The Life-stylers enjoy a glass of wine with their meal, or when their friends or family gather together. They like the familiarity of their favourite brands and will try something different if someone they trust recommends it. They are uncertain of their taste experience as they feel intimidated by the Experts and the Drunks, but given the freedom to express their perceptions in their own language they are as astute and articulate as any of the professionals.
The Novices are just starting out on their great wine adventure and are happy to learn, although they may still be exploring the fruity, easy to drink styles. They care more about what they are experiencing than how anyone else describes it, which can be a great way to introduce them to the wonderful world of wine. They use simpler language such as “smooth” or “sharp” to describe their perceptions if pressed, and with prompting they can start to come up with other descriptors such as “floral” or “fruity”.
And finally there are the Quiet Tasters, those who have an amazing palate, and the ability to speak about it in the language of their conversational companions. These people are true gems in the wine world, and I include both Jane Faulkner and Tony Love in this category. They tailor the words they use so they are as inclusive of the newest Novice as they are of the most hardened Expert.

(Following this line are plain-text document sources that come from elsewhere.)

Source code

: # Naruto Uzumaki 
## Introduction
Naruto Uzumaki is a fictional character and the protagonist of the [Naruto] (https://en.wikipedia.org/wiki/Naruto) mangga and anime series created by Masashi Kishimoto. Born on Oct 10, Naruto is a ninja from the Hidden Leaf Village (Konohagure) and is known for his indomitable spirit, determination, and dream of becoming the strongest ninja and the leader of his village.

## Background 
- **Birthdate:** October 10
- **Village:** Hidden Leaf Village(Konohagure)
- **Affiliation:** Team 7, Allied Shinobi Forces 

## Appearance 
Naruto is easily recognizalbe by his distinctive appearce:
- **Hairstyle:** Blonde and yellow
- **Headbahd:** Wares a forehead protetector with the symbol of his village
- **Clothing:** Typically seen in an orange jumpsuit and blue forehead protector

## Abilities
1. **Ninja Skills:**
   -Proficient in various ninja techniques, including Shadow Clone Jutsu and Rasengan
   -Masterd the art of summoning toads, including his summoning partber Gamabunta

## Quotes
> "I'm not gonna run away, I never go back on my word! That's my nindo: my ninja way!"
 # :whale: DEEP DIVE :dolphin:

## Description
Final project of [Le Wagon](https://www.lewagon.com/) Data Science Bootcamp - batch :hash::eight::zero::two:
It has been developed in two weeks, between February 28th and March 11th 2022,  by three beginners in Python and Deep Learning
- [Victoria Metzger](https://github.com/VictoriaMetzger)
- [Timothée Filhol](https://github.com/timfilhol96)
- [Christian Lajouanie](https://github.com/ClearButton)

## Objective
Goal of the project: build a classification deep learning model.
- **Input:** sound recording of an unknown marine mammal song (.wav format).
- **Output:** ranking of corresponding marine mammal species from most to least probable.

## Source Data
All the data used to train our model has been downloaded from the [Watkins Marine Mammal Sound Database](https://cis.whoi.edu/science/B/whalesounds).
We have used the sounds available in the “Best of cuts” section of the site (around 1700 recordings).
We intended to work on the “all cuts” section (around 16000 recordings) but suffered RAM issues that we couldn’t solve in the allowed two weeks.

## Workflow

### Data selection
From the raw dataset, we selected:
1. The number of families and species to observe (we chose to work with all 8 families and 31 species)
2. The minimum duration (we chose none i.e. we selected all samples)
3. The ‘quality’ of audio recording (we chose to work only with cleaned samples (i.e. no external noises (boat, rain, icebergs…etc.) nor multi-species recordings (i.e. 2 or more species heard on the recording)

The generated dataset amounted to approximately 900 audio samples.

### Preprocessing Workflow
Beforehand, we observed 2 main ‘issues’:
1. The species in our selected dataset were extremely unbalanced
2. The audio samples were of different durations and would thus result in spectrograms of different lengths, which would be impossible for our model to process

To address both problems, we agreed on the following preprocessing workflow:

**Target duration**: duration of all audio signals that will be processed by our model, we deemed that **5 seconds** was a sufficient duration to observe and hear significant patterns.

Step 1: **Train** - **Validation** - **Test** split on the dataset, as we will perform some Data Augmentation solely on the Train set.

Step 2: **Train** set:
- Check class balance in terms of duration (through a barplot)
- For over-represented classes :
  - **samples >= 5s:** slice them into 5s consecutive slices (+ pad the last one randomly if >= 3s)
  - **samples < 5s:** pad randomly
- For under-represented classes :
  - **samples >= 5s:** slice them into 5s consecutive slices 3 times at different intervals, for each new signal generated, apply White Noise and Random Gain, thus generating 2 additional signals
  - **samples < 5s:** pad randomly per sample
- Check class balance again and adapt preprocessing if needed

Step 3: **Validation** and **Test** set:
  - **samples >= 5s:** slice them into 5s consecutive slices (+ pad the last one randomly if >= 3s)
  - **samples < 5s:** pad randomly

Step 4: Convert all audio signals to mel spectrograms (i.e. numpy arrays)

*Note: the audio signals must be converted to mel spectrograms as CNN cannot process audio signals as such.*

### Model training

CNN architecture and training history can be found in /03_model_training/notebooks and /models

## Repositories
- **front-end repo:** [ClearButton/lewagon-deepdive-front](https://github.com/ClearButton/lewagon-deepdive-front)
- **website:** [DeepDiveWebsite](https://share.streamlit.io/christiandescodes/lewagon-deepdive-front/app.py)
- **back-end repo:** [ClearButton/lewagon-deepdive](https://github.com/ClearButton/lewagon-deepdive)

What’s your number one tip for tasting wine?
Don’t wear perfumed deodorant, makeup or scent while tasting wine, as your heightened senses will be swamped with other aromas.
Closely followed by: drink what you like because you like it, not what anyone dictates to you by advertising, awards or expertise.
If there was one thing you could tell the sisterhood of wine-lovers out there, what would it be?
Don’t wait for anyone to give you pearls. The world is your oyster. Go ahead, open it, because you will be rewarded for your effort with a pearl without price. And every oyster needs Champagne.